À la découverte d un lieu fascinant et chargé d’histoire

Dès son plus jeune âge, Bernard de Clairvaux est sujet à des rêves angoissants ou des visions. Toujours les mêmes : un dragon ignoble, représentant le Mal, dévore ou brûle les hommes. Bernard a compris que Dieu lui a soufflé un message en lui imposant ces images monstrueuses. D’autant que son neveu champenois Hugues de Payns, fait les mêmes songes !

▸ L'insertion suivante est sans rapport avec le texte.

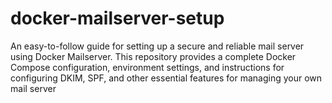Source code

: # docker-mailserver-setup
An easy-to-follow guide for setting up a secure and reliable mail server using Docker Mailserver. This repository provides a complete Docker Compose configuration, environment settings, and instructions for configuring DKIM, SPF, and other essential features for managing your own mail server

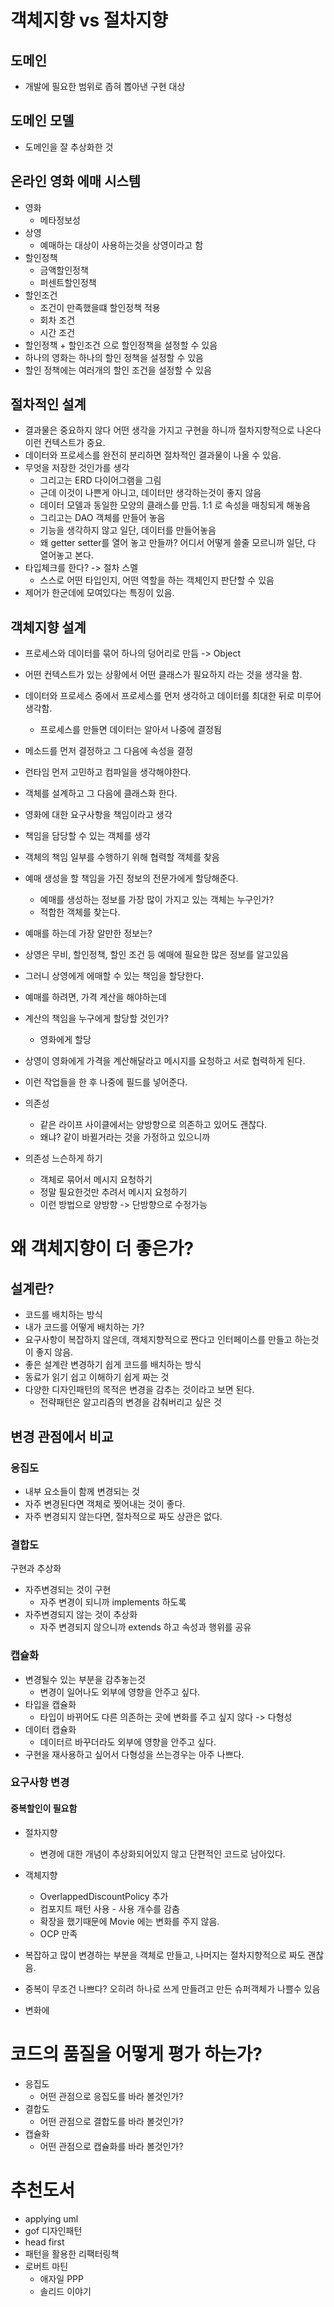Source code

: # 객체지향 vs 절차지향
## 도메인
- 개발에 필요한 범위로 좁혀 뽑아낸 구현 대상

## 도메인 모델
- 도메인을 잘 추상화한 것

## 온라인 영화 에매 시스템
- 영화
  - 메타정보성
- 상영
  - 예매하는 대상이 사용하는것을 상영이라고 함
- 할인정책
  - 금액할인정책
  - 퍼센트할인정책
- 할인조건
  - 조건이 만족했을떄 할인정책 적용
  - 회차 조건
  - 시간 조건
- 할인정책 + 할인조건 으로 할인정책을 설정할 수 있음
- 하나의 영화는 하나의 할인 정책을 설정할 수 있음
- 할인 정책에는 여러개의 할인 조건을 설정할 수 있음

## 절차적인 설계
- 결과물은 중요하지 않다 어떤 생각을 가지고 구현을 하니까 절차지향적으로 나온다 이런 컨텍스트가 중요.
- 데이터와 프로세스를 완전히 분리하면 절차적인 결과물이 나올 수 있음.
- 무엇을 저장한 것인가를 생각
  - 그리고는 ERD 다이어그램을 그림
  - 근데 이것이 나쁜게 아니고, 데이터만 생각하는것이 좋지 않음
  - 데이터 모델과 동일한 모양의 클래스를 만듬. 1:1 로 속성을 매칭되게 해놓음
  - 그리고는 DAO 객체를 만들어 놓음
  - 기능을 생각하지 않고 일단, 데이터를 만들어놓음
  - 왜 getter setter를 열어 놓고 만들까? 어디서 어떻게 쓸줄 모르니까 일단, 다 열어놓고 본다.
- 타입체크를 한다? -> 절차 스멜
  - 스스로 어떤 타입인지, 어떤 역할을 하는 객체인지 판단할 수 있음
- 제어가 한군데에 모여있다는 특징이 있음.

## 객체지향 설계
- 프로세스와 데이터를 묶어 하나의 덩어리로 만듬 -> Object
- 어떤 컨텍스트가 있는 상황에서 어떤 클래스가 필요하지 라는 것을 생각을 함.
- 데이터와 프로세스 중에서 프로세스를 먼저 생각하고 데이터를 최대한 뒤로 미루어 생각함.
  - 프로세스를 만들면 데이터는 알아서 나중에 결정됨
- 메소드를 먼저 결정하고 그 다음에 속성을 결정
- 런타임 먼저 고민하고 컴파일을 생각해야한다.
- 객체를 설계하고 그 다음에 클래스화 한다.

- 영화에 대한 요구사항을 책임이라고 생각
- 책임을 담당할 수 있는 객체를 생각
- 객체의 책임 일부를 수행하기 위해 협력할 객체를 찾음
- 예매 생성을 할 책임을 가진 정보의 전문가에게 할당해준다.
  - 예매를 생성하는 정보를 가장 많이 가지고 있는 객체는 누구인가?
  - 적합한 객체를 찾는다.
- 예매를 하는데 가장 알만한 정보는?
- 상영은 무비, 할인정책, 할인 조건 등 예매에 필요한 많은 정보를 알고있음
- 그러니 상영에게 에매할 수 있는 책임을 할당한다.
- 예매를 하려면, 가격 계산을 해야하는데
- 계산의 책임을 누구에게 할당할 것인가?
  - 영화에게 할당
- 상영이 영화에게 가격을 계산해달라고 메시지를 요청하고 서로 협력하게 된다.


- 이런 작업들을 한 후 나중에 필드를 넣어준다.

- 의존성
  - 같은 라이프 사이클에서는 양방향으로 의존하고 있어도 괜찮다.
  - 왜냐? 같이 바뀔거라는 것을 가정하고 있으니까

- 의존성 느슨하게 하기
  - 객체로 묶어서 메시지 요청하기
  - 정말 필요한것만 추려서 메시지 요청하기
  - 이런 방법으로 양방향 -> 단방향으로 수정가능

# 왜 객체지향이 더 좋은가?

## 설계란?
- 코드를 배치하는 방식
- 내가 코드를 어떻게 배치하는 가?
- 요구사항이 복잡하지 않은데, 객체지향적으로 짠다고 인터페이스를 만들고 하는것이 좋지 않음.
- 좋은 설계란 변경하기 쉽게 코드를 배치하는 방식
- 동료가 읽기 쉽고 이해하기 쉽게 짜는 것
- 다양한 디자인패턴의 목적은 변경을 감추는 것이라고 보면 된다.
  - 전략패턴은 알고리즘의 변경을 감춰버리고 싶은 것

## 변경 관점에서 비교
### 응집도
- 내부 요소들이 함께 변경되는 것
- 자주 변경된다면 객체로 찢어내는 것이 좋다.
- 자주 변경되지 않는다면, 절차적으로 짜도 상관은 없다.

### 결합도 
구현과 추상화
- 자주변경되는 것이 구현
  - 자주 변경이 되니까 implements 하도록
- 자주변경되지 않는 것이 추상화
  - 자주 변경되지 않으니까 extends 하고 속성과 행위를 공유

### 캡슐화
- 변경될수 있는 부분을 감추놓는것
  - 변경이 일어나도 외부에 영향을 안주고 싶다.
- 타입을 캡슐화
  - 타입이 바뀌어도 다른 의존하는 곳에 변화를 주고 싶지 않다 -> 다형성
- 데이터 캡슐화
  - 데이터르 바꾸더라도 외부에 영향을 안주고 싶다.
- 구현을 재사용하고 싶어서 다형성을 쓰는경우는 아주 나쁘다.

### 요구사항 변경
#### 중복할인이 필요함
- 절차지향
  - 변경에 대한 개념이 추상화되어있지 않고 단편적인 코드로 남아있다.
- 객체지향
  - OverlappedDiscountPolicy 추가
  - 컴포지트 패턴 사용 - 사용 개수를 감춤
  - 확장을 했기때문에 Movie 에는 변화를 주지 않음.
  - OCP 만족

- 복잡하고 많이 변경하는 부분을 객체로 만들고, 나머지는 절차지향적으로 짜도 괜찮음.
- 중복이 무조건 나쁘다? 오히려 하나로 쓰게 만들려고 만든 슈퍼객체가 나쁠수 있음
- 변화에

# 코드의 품질을 어떻게 평가 하는가?
- 응집도
  - 어떤 관점으로 응집도를 바라 볼것인가?
- 결합도
  - 어떤 관점으로 결합도를 바라 볼것인가?
- 캡슐화
  - 어떤 관점으로 캡슐화를 바라 볼것인가?


# 추천도서
- applying uml
- gof 디자인패턴
- head first
- 패턴을 활용한 리팩터링책
- 로버트 마틴
  - 애자일 PPP
  - 솔리드 이야기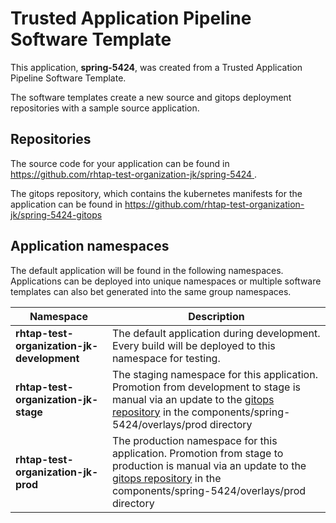 # Trusted Application Pipeline Software Template

This application, **spring-5424**, was created from a Trusted Application Pipeline Software Template.

The software templates create a new source and gitops deployment repositories with a sample source application. 

## Repositories

The source code for your application can be found in [https://github.com/rhtap-test-organization-jk/spring-5424 ](https://github.com/rhtap-test-organization-jk/spring-5424 ).
 
The gitops repository, which contains the kubernetes manifests for the application can be found in 
[https://github.com/rhtap-test-organization-jk/spring-5424-gitops ](https://github.com/rhtap-test-organization-jk/spring-5424-gitops ) 

## Application namespaces 

The default application will be found in the following namespaces. Applications can be deployed into unique namespaces or multiple software templates can also bet generated into the same group namespaces.  

|  Namespace   |  Description   |  
| -------- | -------- |   
| **rhtap-test-organization-jk-development** | The default application during development. Every build will be deployed to this namespace for testing. | 
| **rhtap-test-organization-jk-stage** | The staging namespace for this application. Promotion from development to stage is manual via an update to the [gitops repository](https://github.com/rhtap-test-organization-jk/spring-5424-gitops ) in the components/spring-5424/overlays/prod directory |  
| **rhtap-test-organization-jk-prod** | The production namespace for this application. Promotion from stage to production is manual via an update to the [gitops repository](https://github.com/rhtap-test-organization-jk/spring-5424-gitops ) in the components/spring-5424/overlays/prod directory |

L’un et l’autre savent qu’une mission leur a été confiée : combattre le démon qui ne cherche qu’à se réveiller d’un trop long exil. Pour livrer bataille, Bernard choisira la discrète robe de bure des cisterciens et fondera l’abbaye de Clairvaux ; Hugues se fera adouber chevalier et sera le premier grand maître des Templiers …

Avis :

Qui ne connaît pas Maître Didier Convard ? L’auteur de la célèbre série « Le Tiangle secret » et de ses versions dérivées nous revient avec son compère Eric Adam avec lequel, ils ont travaillé sur les séries « Neige : Fondation », « Marco Polo » et « Vercingétorix ». Aux crayons, les scénaristes ont fait appel à un jeune dessinateur, Denis Béchu (In Nomine).

Cet album est publié à l’occasion des 900 ans de l’abbaye et on notera que c’est le second one shot des éditions Glénat qui s’inscrit dans une collaboration avec des institutions religieuses. Après les commémorations marquant les 125 ans de l’École biblique et archéologique de Jérusalem et les 800 ans de la création de l’Ordre dominicain que nous retrouvons dans « Les aventuriers de la Bible : Le manuscrit de Sokoka« . Cet album n’est pas sans rappeler celui qui a été fait sur l’abbaye de Cluny, encore une fois publié chez le même éditeur.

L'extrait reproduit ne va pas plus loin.